Die damalige Linke gefiel sich darin, hart und unsentimental zu sein. Den Schützengräben des Klassenkampfes sollte ein “neuer Mensch” entsteigen, der sich als linker Zwillingsbruder der Jüngerschen “Stahlgestalt” erwies. Wer damals das Wort Mitgefühl, Mitleid oder Einfühlungsvermögen in den Mund genommen hätte, wäre als Kleinbürger und Individualist beschimpft und exkommuniziert worden. Die Revolution sei nun mal kein Zuckerschlecken, es werde nicht ohne Blutvergießen und Köpferollen abgehen, da dürfe man nicht zimperlich sein. Ich erinnere mich an eine Diskussion Anfang der siebziger Jahre, in der ein “Genosse” eine “Genossin”, die sich wegen Liebeskummer außer Stande sah, früh aufzustehen und Flugblätter zu verteilen, belehrte: “In der Résistance hat man Leute wie dich erschossen!”
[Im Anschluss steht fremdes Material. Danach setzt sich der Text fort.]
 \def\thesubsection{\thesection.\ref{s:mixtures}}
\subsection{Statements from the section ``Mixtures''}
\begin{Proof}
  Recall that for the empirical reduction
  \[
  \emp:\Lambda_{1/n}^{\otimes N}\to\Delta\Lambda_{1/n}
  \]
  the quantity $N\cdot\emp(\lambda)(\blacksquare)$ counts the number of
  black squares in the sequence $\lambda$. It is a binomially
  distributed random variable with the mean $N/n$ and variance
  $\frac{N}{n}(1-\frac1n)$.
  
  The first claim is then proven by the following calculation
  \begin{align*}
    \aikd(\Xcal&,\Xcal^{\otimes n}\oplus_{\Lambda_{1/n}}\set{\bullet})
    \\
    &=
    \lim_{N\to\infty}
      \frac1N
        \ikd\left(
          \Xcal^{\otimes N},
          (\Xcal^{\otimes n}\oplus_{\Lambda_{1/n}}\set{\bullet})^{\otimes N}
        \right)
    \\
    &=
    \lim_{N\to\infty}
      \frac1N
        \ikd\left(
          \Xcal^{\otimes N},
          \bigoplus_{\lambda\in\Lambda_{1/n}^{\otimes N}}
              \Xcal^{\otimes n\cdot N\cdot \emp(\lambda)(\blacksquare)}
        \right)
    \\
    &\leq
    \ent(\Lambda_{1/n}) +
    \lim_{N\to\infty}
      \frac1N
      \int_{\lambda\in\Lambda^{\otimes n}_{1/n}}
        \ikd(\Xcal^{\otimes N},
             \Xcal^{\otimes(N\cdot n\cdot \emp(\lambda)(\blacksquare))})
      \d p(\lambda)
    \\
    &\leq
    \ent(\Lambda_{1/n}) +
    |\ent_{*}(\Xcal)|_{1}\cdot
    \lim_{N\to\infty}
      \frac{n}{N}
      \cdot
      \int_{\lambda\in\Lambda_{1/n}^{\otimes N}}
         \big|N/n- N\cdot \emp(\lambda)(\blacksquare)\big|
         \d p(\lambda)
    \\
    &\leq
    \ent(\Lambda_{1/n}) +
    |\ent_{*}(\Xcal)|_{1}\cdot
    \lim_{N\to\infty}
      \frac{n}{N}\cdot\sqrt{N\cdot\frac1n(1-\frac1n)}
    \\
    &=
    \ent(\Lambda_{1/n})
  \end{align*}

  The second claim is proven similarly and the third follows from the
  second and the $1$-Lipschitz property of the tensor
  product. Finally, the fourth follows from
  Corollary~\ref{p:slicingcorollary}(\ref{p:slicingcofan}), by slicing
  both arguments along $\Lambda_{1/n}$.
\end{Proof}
In einer Überidentifikation mit der Opfer-Rolle stilisierte sich die RAF selbst zum Opfer des Systems. Die Gefangenen bezichtigten den Staat der Isolationsfolter und verglichen sich mit den Folteropfern in Chile. Die Vorstellung, im Namen einer Internationale der Erniedrigten und Beleidigten zu sprechen und zu handeln, verlieh der eigenen Politik einen Schein von Grandiosität und moralischer Rechtfertigung.

Die Linke wird in ihrem Verweis auf die vom weltweiten “Terror der Ökonomie” produzierten Leiden jedoch nur dann glaubwürdig sein, wenn sie die von ihr zu verantwortenden Opfer nicht verleugnet. Bei der Beurteilung der Prognose von Gefängnisinsassen gilt “mangelnde Opferempathie” als negativ; solange die Linke die von ihr produzierten Leiden und Opfer nicht in ihre Geschichte und ihr Selbstbild integriert hat, besteht auch bei ihr Wiederholungsgefahr.
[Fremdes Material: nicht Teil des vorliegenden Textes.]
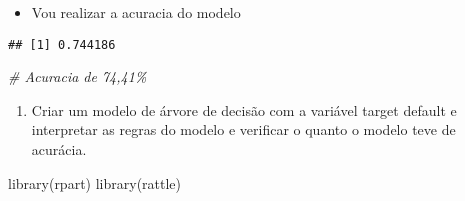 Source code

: \documentclass[
]{article}
\newenvironment{Shaded}{\begin{snugshade}}{\end{snugshade}}
\newcommand{\AttributeTok}[1]{\textcolor[rgb]{0.77,0.63,0.00}{#1}}
\newcommand{\CommentTok}[1]{\textcolor[rgb]{0.56,0.35,0.01}{\textit{#1}}}
\newcommand{\DecValTok}[1]{\textcolor[rgb]{0.00,0.00,0.81}{#1}}
\newcommand{\FloatTok}[1]{\textcolor[rgb]{0.00,0.00,0.81}{#1}}
\newcommand{\FunctionTok}[1]{\textcolor[rgb]{0.00,0.00,0.00}{#1}}
\newcommand{\NormalTok}[1]{#1}
\newcommand{\OtherTok}[1]{\textcolor[rgb]{0.56,0.35,0.01}{#1}}
\newcommand{\SpecialCharTok}[1]{\textcolor[rgb]{0.00,0.00,0.00}{#1}}
\newcommand{\StringTok}[1]{\textcolor[rgb]{0.31,0.60,0.02}{#1}}
\providecommand{\tightlist}{%
  \setlength{\itemsep}{0pt}\setlength{\parskip}{0pt}}
\begin{document}
\begin{itemize}
\tightlist
\item
  Vou realizar a acuracia do modelo
\end{itemize}

\begin{Shaded}
\end{Shaded}

\begin{verbatim}
## [1] 0.744186
\end{verbatim}

\begin{Shaded}
\begin{Highlighting}[]
\CommentTok{\# Acuracia de 74,41\%}
\end{Highlighting}
\end{Shaded}

\begin{enumerate}
\def\labelenumi{\alph{enumi})}
\setcounter{enumi}{1}
\tightlist
\item
  Criar um modelo de árvore de decisão com a variável target default e
  interpretar as regras do modelo e verificar o quanto o modelo teve de
  acurácia.
\end{enumerate}

\begin{Shaded}
\begin{Highlighting}[]
\FunctionTok{library}\NormalTok{(rpart)}
\FunctionTok{library}\NormalTok{(rattle)}
\end{Highlighting}
\end{Shaded}
\end{document}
Linke sollten - im Unterschied zu Faschisten - eine Tötungshemmung aufweisen und um den Zusammenhang von Zielen und Mitteln wissen. Das einzige Gegengift gegen die Gewalt der Abstraktion - des “dieser Mensch ist nichts als …” - sind Mitgefühl und Sensibilität für besondere Umstände. Einfühlungsvermögen ist kein bürgerliches Relikt, sondern eine Kardinaltugend der Veränderung und der aus ihr hervorgehenden freien Gesellschaft.

Quelle: FREITAG. Die Ost-West-Wochenzeitung   42 vom 19.10.2007. Die Veröffentlichung erfolgt mit freundlicher Genehmigung des Verlags.